[Provided data]

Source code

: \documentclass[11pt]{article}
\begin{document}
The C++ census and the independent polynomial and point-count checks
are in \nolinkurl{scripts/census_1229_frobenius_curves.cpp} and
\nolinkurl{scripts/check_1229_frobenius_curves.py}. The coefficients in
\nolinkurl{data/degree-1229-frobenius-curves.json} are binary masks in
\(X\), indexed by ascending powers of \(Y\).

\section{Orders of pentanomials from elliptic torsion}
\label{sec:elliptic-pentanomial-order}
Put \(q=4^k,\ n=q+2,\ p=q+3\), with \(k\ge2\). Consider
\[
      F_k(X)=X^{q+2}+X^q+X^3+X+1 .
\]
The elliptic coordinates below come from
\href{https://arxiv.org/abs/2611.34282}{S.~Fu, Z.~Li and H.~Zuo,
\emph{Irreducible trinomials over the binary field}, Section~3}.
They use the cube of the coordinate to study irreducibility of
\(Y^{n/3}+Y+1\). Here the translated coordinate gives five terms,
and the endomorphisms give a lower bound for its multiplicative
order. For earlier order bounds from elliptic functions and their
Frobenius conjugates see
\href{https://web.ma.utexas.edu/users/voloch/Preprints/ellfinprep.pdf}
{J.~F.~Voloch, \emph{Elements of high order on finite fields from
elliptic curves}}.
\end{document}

[/Provided data]

What is expected:
Each of the records should be retyped exactly.

Result for this exercise:
Source code

: \documentclass[11pt]{article}
\begin{document}
The C++ census and the independent polynomial and point-count checks
are in \nolinkurl{scripts/census_1229_frobenius_curves.cpp} and
\nolinkurl{scripts/check_1229_frobenius_curves.py}. The coefficients in
\nolinkurl{data/degree-1229-frobenius-curves.json} are binary masks in
\(X\), indexed by ascending powers of \(Y\).

\section{Orders of pentanomials from elliptic torsion}
\label{sec:elliptic-pentanomial-order}
Put \(q=4^k,\ n=q+2,\ p=q+3\), with \(k\ge2\). Consider
\[
      F_k(X)=X^{q+2}+X^q+X^3+X+1 .
\]
The elliptic coordinates below come from
\href{https://arxiv.org/abs/2611.34282}{S.~Fu, Z.~Li and H.~Zuo,
\emph{Irreducible trinomials over the binary field}, Section~3}.
They use the cube of the coordinate to study irreducibility of
\(Y^{n/3}+Y+1\). Here the translated coordinate gives five terms,
and the endomorphisms give a lower bound for its multiplicative
order. For earlier order bounds from elliptic functions and their
Frobenius conjugates see
\href{https://web.ma.utexas.edu/users/voloch/Preprints/ellfinprep.pdf}
{J.~F.~Voloch, \emph{Elements of high order on finite fields from
elliptic curves}}.
\end{document}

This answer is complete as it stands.